===== RECORDS FOR THE TASK =====

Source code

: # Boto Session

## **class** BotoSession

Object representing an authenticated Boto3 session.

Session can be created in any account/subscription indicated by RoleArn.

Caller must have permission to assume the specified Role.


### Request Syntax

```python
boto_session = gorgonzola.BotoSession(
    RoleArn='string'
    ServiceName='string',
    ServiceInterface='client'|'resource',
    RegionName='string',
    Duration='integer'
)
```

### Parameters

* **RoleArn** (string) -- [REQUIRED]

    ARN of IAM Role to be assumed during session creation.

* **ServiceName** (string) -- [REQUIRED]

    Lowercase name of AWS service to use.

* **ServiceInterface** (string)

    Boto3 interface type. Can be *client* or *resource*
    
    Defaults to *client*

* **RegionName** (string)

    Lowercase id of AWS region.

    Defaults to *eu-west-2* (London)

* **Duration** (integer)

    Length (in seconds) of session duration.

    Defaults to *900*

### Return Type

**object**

=====
===== RECORDS FOR THE TASK =====

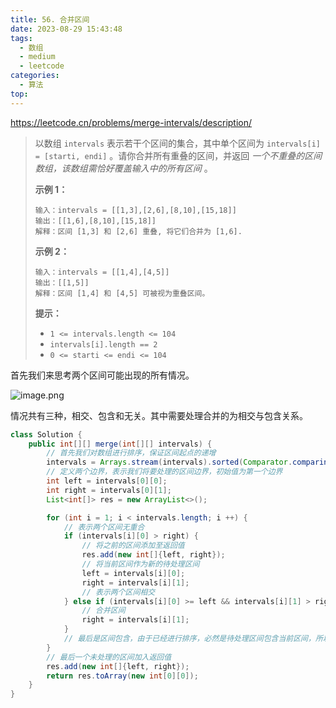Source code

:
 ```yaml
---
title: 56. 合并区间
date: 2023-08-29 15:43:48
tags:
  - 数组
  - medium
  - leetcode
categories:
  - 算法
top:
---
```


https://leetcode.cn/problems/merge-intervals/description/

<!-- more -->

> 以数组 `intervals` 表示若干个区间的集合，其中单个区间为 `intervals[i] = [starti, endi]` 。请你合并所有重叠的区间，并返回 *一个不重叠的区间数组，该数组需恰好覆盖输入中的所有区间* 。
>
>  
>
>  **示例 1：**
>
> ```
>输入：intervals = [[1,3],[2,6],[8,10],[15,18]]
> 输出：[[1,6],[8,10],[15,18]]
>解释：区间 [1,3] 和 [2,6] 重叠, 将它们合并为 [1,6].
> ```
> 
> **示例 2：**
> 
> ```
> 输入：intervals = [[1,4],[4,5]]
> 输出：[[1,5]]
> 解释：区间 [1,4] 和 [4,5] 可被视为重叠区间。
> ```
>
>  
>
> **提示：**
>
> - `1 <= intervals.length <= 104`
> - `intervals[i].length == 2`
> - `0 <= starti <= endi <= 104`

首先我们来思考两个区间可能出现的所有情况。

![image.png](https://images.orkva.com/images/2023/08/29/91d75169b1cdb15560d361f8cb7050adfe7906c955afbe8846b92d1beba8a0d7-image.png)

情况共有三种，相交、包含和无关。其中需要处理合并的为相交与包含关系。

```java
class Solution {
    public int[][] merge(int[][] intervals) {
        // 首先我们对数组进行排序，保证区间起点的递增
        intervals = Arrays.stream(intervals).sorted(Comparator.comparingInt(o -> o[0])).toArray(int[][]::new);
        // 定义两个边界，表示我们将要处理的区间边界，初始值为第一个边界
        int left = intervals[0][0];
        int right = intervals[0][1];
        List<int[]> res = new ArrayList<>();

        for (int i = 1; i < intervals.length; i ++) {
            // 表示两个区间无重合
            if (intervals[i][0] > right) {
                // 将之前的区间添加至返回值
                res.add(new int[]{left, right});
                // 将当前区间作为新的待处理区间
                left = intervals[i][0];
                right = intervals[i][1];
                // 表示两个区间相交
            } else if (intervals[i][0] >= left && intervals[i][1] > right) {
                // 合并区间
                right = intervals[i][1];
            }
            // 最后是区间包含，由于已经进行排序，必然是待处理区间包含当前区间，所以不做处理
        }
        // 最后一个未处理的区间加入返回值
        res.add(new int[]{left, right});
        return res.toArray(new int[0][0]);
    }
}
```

=====
===== RECORDS FOR THE TASK =====

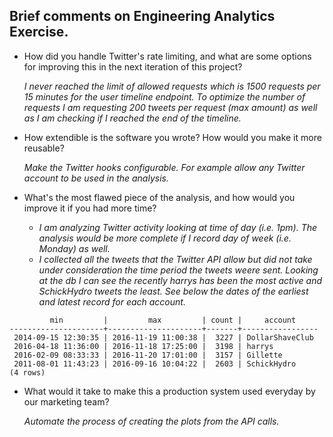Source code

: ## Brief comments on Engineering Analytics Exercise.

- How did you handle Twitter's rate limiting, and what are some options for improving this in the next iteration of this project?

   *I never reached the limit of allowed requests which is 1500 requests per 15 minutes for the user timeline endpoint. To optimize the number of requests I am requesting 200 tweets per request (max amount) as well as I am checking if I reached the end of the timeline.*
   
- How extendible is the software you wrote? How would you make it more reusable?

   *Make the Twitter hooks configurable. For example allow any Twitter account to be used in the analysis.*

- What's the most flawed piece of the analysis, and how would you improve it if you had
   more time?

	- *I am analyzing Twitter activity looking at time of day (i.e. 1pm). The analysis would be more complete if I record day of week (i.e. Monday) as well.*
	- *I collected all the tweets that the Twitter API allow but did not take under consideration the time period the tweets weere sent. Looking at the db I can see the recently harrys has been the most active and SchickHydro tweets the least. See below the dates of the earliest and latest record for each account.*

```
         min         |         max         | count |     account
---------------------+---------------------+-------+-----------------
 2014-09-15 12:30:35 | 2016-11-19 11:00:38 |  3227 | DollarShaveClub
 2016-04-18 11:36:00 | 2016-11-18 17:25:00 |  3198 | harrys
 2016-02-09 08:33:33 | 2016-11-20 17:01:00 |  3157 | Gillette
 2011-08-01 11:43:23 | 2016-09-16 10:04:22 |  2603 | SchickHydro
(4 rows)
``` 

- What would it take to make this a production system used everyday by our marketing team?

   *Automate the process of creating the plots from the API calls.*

=====

> **ABOUT THIS EXERCISE**:
The expected answer is an exact copy of the lines above, beginning at the line with "Engineering Analytics Exercise." and ending at the line with "- How did you", with both ends in.

> **RESULT**:
: ## Brief comments on Engineering Analytics Exercise.

- How did you handle Twitter's rate limiting, and what are some options for improving this in the next iteration of this project?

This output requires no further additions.